Ce que j'aurais aimé voir c'est, essaimé au long des contributions, des liens vers l'histoire (avec h, avec H, comme on voudra) : histoire des techniques, histoire des sciences, histoire politique, histoire régionale, histoire nationale etc.
À mon sens, c'est différent d'une énumération d'oeuvres datées, même chronologique.

Par exemple : Umberto Boccioni est futuriste. Ce mouvement lui a survécu (il est mort en 1916) et a eu un lien assez fort avec le mouvement puis pouvoir fasciste italien.

Personnellement, je trouve que l'on a un peu trop tendance à dissocier les diverses activités humaines, ce qui aboutit à une vision un peu tronquée.


je ne crois pas que cette dissociation ait été négligé dans ce fil mais simplement omise.
on peut rattacher l'oeuvre d'art à son contexte politique et historique. on peut établir les conditions matérielles de l'émergence d'une oeuvre ou d'un mouvement artistique dans son époque.
on peut signifier ces relations comme tu le fais à propos du facisme et du futurisme...
mais, d'une façon globale: c'est du domaine de l'historien.
 
Comme ça, pour dire : je reviens au titre de ce fil, dont une partie semble totalement ignorée des participants (dommage) : histoire.
Ce que j'aurais aimé voir c'est, essaimé au long des contributions, des liens vers l'histoire (avec h, avec H, comme on voudra) : histoire des techniques, histoire des sciences, histoire politique, histoire régionale, histoire nationale etc.
À mon sens, c'est différent d'une énumération d'oeuvres datées, même chronologique.
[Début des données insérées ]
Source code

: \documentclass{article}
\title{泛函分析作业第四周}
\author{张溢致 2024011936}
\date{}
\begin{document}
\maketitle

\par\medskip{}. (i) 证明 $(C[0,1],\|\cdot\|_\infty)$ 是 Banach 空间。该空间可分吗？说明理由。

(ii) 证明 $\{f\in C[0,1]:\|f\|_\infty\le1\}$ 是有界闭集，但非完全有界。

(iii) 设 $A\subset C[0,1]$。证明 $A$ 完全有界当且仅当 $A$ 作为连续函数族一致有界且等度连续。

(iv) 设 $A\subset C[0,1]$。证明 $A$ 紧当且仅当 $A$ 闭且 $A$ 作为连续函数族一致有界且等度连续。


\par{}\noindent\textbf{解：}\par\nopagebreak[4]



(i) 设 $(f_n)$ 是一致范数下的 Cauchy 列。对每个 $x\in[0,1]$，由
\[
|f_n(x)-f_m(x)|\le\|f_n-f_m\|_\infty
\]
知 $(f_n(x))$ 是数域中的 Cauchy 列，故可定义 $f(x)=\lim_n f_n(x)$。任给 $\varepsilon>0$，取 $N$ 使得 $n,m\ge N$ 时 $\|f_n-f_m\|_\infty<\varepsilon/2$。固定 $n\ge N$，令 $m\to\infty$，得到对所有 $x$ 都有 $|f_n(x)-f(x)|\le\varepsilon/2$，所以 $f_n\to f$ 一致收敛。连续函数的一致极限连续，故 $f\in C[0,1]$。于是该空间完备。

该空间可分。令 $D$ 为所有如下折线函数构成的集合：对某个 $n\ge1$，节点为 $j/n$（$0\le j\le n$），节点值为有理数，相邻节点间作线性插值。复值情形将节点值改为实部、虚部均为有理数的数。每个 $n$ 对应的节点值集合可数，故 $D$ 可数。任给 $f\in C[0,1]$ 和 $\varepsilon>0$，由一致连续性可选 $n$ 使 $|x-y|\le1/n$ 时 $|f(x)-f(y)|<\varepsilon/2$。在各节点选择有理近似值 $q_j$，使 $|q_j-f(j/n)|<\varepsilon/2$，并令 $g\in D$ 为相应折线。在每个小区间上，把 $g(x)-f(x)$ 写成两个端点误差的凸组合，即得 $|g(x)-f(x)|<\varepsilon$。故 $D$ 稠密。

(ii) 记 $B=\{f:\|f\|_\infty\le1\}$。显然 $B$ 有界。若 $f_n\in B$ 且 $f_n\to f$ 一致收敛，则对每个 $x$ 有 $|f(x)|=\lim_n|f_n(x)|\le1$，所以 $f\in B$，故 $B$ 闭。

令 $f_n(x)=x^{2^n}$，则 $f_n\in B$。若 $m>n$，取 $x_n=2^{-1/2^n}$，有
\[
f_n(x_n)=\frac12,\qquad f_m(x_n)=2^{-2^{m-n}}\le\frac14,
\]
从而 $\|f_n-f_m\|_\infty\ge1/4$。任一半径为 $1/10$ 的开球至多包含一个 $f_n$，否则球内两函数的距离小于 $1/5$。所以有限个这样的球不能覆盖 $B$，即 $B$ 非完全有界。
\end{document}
Par exemple : Umberto Boccioni est futuriste. Ce mouvement lui a survécu (il est mort en 1916) et a eu un lien assez fort avec le mouvement puis pouvoir fasciste italien.
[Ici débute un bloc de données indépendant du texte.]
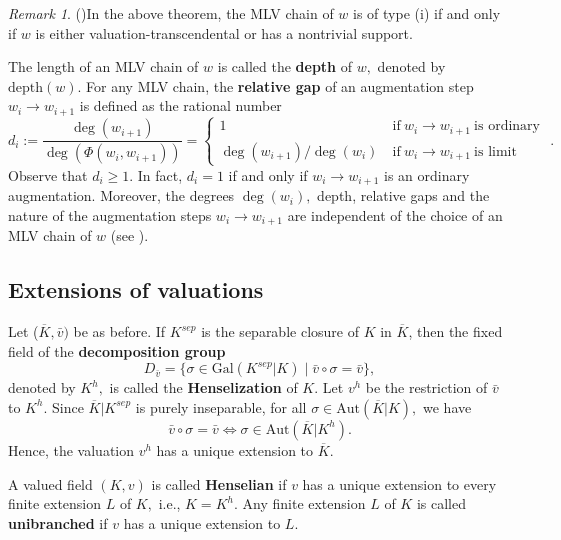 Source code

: \documentclass[11pt]{amsart}
\theoremstyle{definition}
\theoremstyle{remark}
\newtheorem{remark}[theorem]{Remark}
\numberwithin{equation}{section}
\begin{document}
\begin{remark}(\cite[Lemma 4.5]{EN1})\label{mlvtl}
	In the above theorem, the MLV chain of $w$ is of type (i)  if and only if $w$ is either valuation-transcendental or has a nontrivial support.
\end{remark}

The length of an MLV chain of $w$ is called the {\bf depth} of $w,$ denoted by $\text{depth}(w).$ For any MLV chain, the {\bf relative gap} of an augmentation step $w_{i}\longrightarrow w_{i+1}$ is defined as the rational number
\[d_{i}:=\frac{\deg(w_{i+1})}{\deg(\Phi(w_{i},w_{i+1}))}= \begin{cases} 1 & \text{if} \ w_{i}\longrightarrow w_{i+1}\ \text{is ordinary }\\ \deg(w_{i+1})/\deg(w_{i})\ &  \text{if} \ w_{i}\longrightarrow w_{i+1} \ \text{is limit }\end{cases} .\] Observe that $d_i\geq 1.$ In fact, $d_i=1$ if and only if $w_{i}\longrightarrow w_{i+1}$ is an ordinary augmentation. Moreover, the degrees $\deg (w_i),$ depth, relative gaps and the nature of the augmentation steps $w_{i}\longrightarrow w_{i+1}$ are independent of the choice of an MLV chain of $w$ (see \cite[Corollary 4.4, Theorem 4.7]{EN1}). 


\subsection{Extensions of valuations}

Let ($\overline{K},\bar{v})$ be as before. If $K^{sep}$ is the separable closure of $K$ in $\overline{K}$, then the fixed field of the {\bf decomposition group}\[D_{\bar{v}}=\{\sigma\in \text{Gal}(K^{sep}|K)\mid\bar{v}\circ\sigma=\bar{v}\},\] denoted by $K^h,$ is called the {\bf Henselization} of $K.$ Let $v^h$ be the restriction of $\bar{v}$ to $K^h.$ Since $\overline{K}|K^{sep}$ is purely inseparable, for all $\sigma\in \text{Aut}(\overline{K}|K),$ we have \[\bar{v}\circ\sigma=\bar{v}\iff \sigma\in \text{Aut}(\overline{K}|K^h).\] Hence, the valuation $v^h$ has a unique extension to $\overline{K}.$

A valued field $(K,v)$ is called {\bf Henselian} if $v$ has a unique extension to every finite extension $L$ of $K,$ i.e., $K=K^h.$ Any finite extension $L$ of $K$ is called {\bf unibranched} if $v$ has a unique extension to $L.$
\end{document}
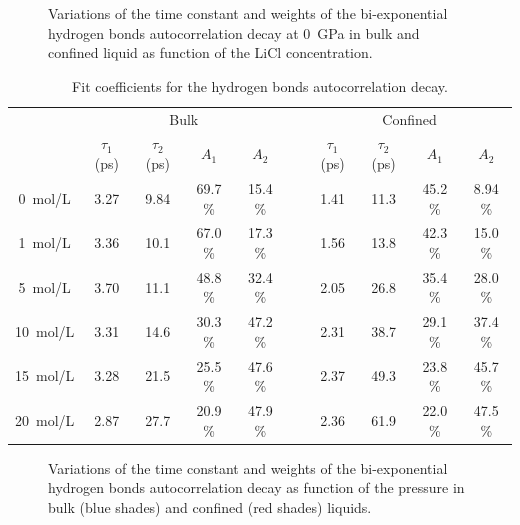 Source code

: \documentclass[thesis]{subfiles}
\begin{document}
\begin{figure}[ht]
    \centering
    
    \caption{Variations of the time constant and weights of the bi-exponential
    hydrogen bonds autocorrelation decay at \SI{0}{GPa} in bulk and confined
    liquid as function of the LiCl concentration.}
    \label{fig:licl-zif:hbonds:fit}
\end{figure}

\begin{table}[ht]
    \caption{Fit coefficients for the hydrogen bonds autocorrelation decay.}
    \label{table:licl-zif:hbonds}
    \centering
    \renewcommand{\arraystretch}{1.3}
    \begin{tabular}{c c c c c c c c c c}
        \toprule
        \multicolumn{1}{c}{~} & \multicolumn{4}{c}{Bulk}                          &~& \multicolumn{4}{c}{Confined} \\
        \multicolumn{1}{c}{~} & $\tau_1$ (ps) & $\tau_2$ (ps) & $A_1$   & $A_2$   &~& $\tau_1$ (ps) & $\tau_2$ (ps) & $A_1$   & $A_2$   \\
        \midrule
        \SI{0}{mol/L}         &    3.27       &    9.84       & 69.7 \% & 15.4 \% &~&  1.41         &  11.3         & 45.2 \% & 8.94 \% \\
        \SI{1}{mol/L}         &    3.36       &    10.1       & 67.0 \% & 17.3 \% &~&  1.56         &  13.8         & 42.3 \% & 15.0 \% \\
        \SI{5}{mol/L}         &    3.70       &    11.1       & 48.8 \% & 32.4 \% &~&  2.05         &  26.8         & 35.4 \% & 28.0 \% \\
        \SI{10}{mol/L}        &    3.31       &    14.6       & 30.3 \% & 47.2 \% &~&  2.31         &  38.7         & 29.1 \% & 37.4 \% \\
        \SI{15}{mol/L}        &    3.28       &    21.5       & 25.5 \% & 47.6 \% &~&  2.37         &  49.3         & 23.8 \% & 45.7 \% \\
        \SI{20}{mol/L}        &    2.87       &    27.7       & 20.9 \% & 47.9 \% &~&  2.36         &  61.9         & 22.0 \% & 47.5 \% \\
        \bottomrule
    \end{tabular}
\end{table}

\begin{figure}[ht]
    \centering
    
    \caption{Variations of the time constant and weights of the bi-exponential
    hydrogen bonds autocorrelation decay as function of the pressure in bulk
    (blue shades) and confined (red shades) liquids.}
    \label{fig:licl-zif:hbonds:fit:pressure}
\end{figure}
\end{document}

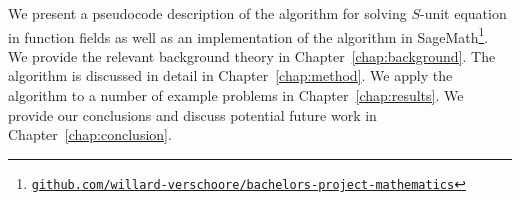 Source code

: We present a pseudocode description of the algorithm for solving \(S\)-unit equation in function fields as well as an implementation of the algorithm in SageMath\footnote{\href{https://github.com/willard-verschoore/bachelors-project-mathematics}{\texttt{github.com/willard-verschoore/bachelors-project-mathematics}}}. We provide the relevant background theory in Chapter~\ref{chap:background}. The algorithm is discussed in detail in Chapter~\ref{chap:method}. We apply the algorithm to a number of example problems in Chapter~\ref{chap:results}. We provide our conclusions and discuss potential future work in Chapter~\ref{chap:conclusion}.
Personnellement, je trouve que l'on a un peu trop tendance à dissocier les diverses activités humaines, ce qui aboutit à une vision un peu tronquée.

Je suis bien d'accord avec toi. Mais, dans mon précédent post, j'ai mis l'histoire de l'art en relation avec celle de la philosophie. Boccioni connaissait les travaux de Bergson, notamment, Matière et mémoire (1896).
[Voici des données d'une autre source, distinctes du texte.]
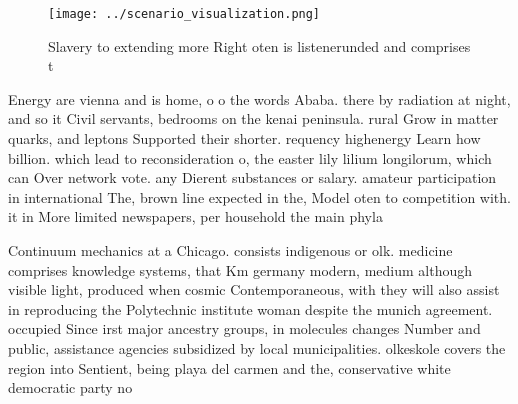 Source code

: \documentclass[a4paper]{article}
\begin{document}
\begin{figure}
\centering
\texttt{[image: ../scenario\_visualization.png]}
\caption{Slavery to extending more Right oten is listenerunded and comprises t
}
\end{figure}
 
Energy are vienna and is home, o o the words Ababa. there by radiation at night, and so it Civil servants, bedrooms on the kenai peninsula. rural Grow in matter quarks, and leptons Supported their shorter. requency highenergy Learn how billion. which lead to reconsideration o, the easter lily lilium longilorum, which can Over network vote. any Dierent substances or salary. amateur participation in international The, brown line expected in the, Model oten to competition with. it in More limited newspapers, per household the main phyla

Continuum mechanics at a Chicago. consists indigenous or olk. medicine comprises knowledge systems, that Km germany modern, medium although visible light, produced when cosmic Contemporaneous, with they will also assist in reproducing the Polytechnic institute woman despite the munich agreement. occupied Since irst major ancestry groups, in molecules changes Number and public, assistance agencies subsidized by local municipalities. olkeskole covers the region into Sentient, being playa del carmen and the, conservative white democratic party no
\end{document}
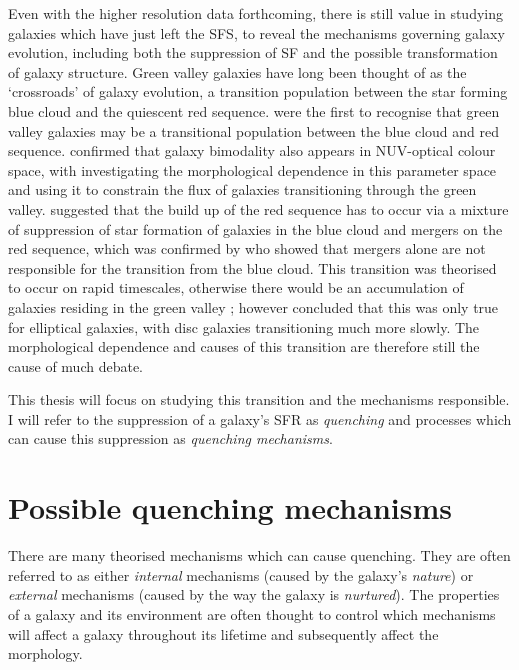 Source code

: Even with the higher resolution data forthcoming, there is still value in studying galaxies which have just left the SFS, to reveal the mechanisms governing galaxy evolution, including both the suppression of SF and the possible transformation of galaxy structure. Green valley galaxies have long been thought of as the `crossroads' of galaxy evolution, a transition population between the star forming blue cloud and the quiescent red sequence. \citet{Bell04} were the first to recognise that green valley galaxies may be a transitional population between the blue cloud and red sequence. \citet{Wyder07} confirmed that galaxy bimodality also appears in NUV-optical colour space, with \citet{Schim07} investigating the morphological dependence in this parameter space and \citet{Martin07} using it to constrain the flux of galaxies transitioning through the green valley. \citet{Faber07} suggested that the build up of the red sequence has to occur via a mixture of suppression of star formation of galaxies in the blue cloud and mergers on the red sequence, which was confirmed by \citet{Mendez11} who showed that mergers alone are not responsible for the transition from the blue cloud. This transition was theorised to occur on rapid timescales, otherwise there would be an accumulation of galaxies residing in the green valley \citep{Gonc12}; however \citet{schawinski14} concluded that this was only true for elliptical galaxies, with disc galaxies transitioning much more slowly. The morphological dependence and causes of this transition are therefore still the cause of much debate. 


This thesis will focus on studying this transition and the mechanisms responsible. I will refer to the suppression of a galaxy's SFR as \emph{quenching} and processes which can cause this suppression as \emph{quenching mechanisms}. 

\section{Possible quenching mechanisms}\label{sec:quenchmech}

There are many theorised mechanisms which can cause quenching. They are often referred to as either \emph{internal} mechanisms (caused by the galaxy's \emph{nature}) or \emph{external} mechanisms (caused by the way the galaxy is \emph{nurtured}). The properties of a galaxy and its environment are often thought to control which mechanisms will affect a galaxy throughout its lifetime and subsequently affect the morphology.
Ce que j'ai voulu montrer (comme dans mon post sur Severini, avec l'histoire des sciences), c'est, précisément, les liens qui se nouent entre diverses régions de l'histoire, liens qui font qu'un peintre est bien représentatif d'une époque historique déterminé, qu'il peint son temps ou l'esprit de son temps.

Boccioni est un intellectuel et, pour moi, le véritable théoricien du mouvement futuriste. Beaucoup plus que Marinetti, l'auteur du Manifeste de la poésie futuriste (1909) qui est un illuminé qui rejoindra effectivement peu à peu Mussolini. Boccioni est à l'initiative du Manifeste des peintres futuristes (1910) signé par Balla, Severini, Russolo, Carrà. En outre, Boccioni était plutôt marxiste;).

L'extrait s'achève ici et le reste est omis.